* [TASK ITEM] Below are the records. Gather each line that holds "General".

* [RECORDS TO PROCESS]
=== Section Start ===
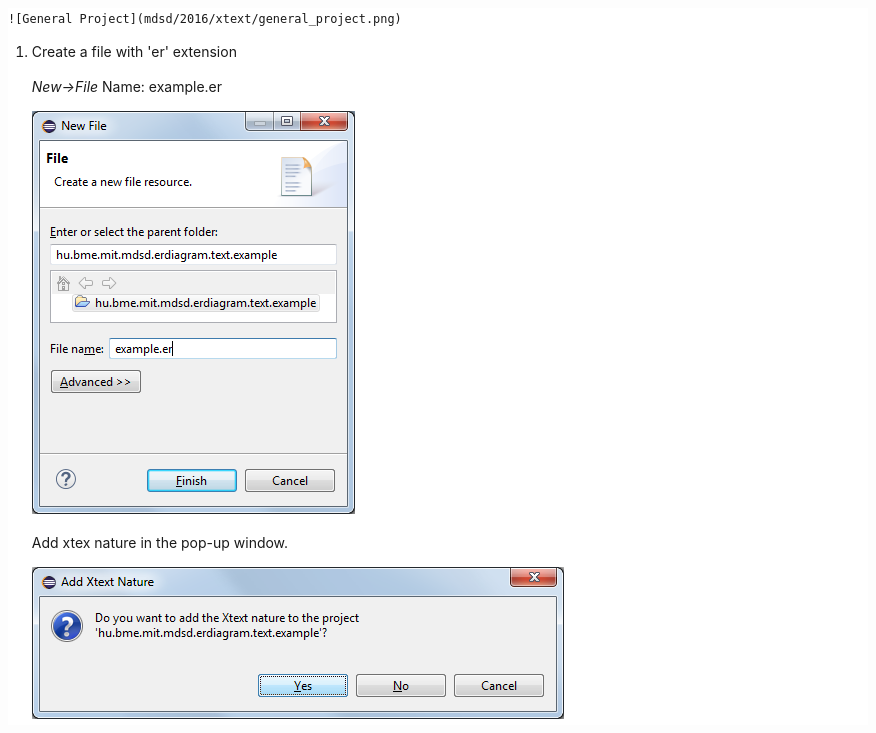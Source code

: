 	![General Project](mdsd/2016/xtext/general_project.png)

1. Create a file with 'er' extension

	_New->File_ Name: example.er 
	
	![General File with 'er' extension](mdsd/2016/xtext/general_file.png)
	
	Add xtex nature in the pop-up window.
	
	![Xtext nature pop-up](mdsd/2016/xtext/xtext_nature.png)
=== Section End ===
* [RESULT OF THE EXERCISE]
: 	![General Project](mdsd/2016/xtext/general_project.png)
	![General File with 'er' extension](mdsd/2016/xtext/general_file.png)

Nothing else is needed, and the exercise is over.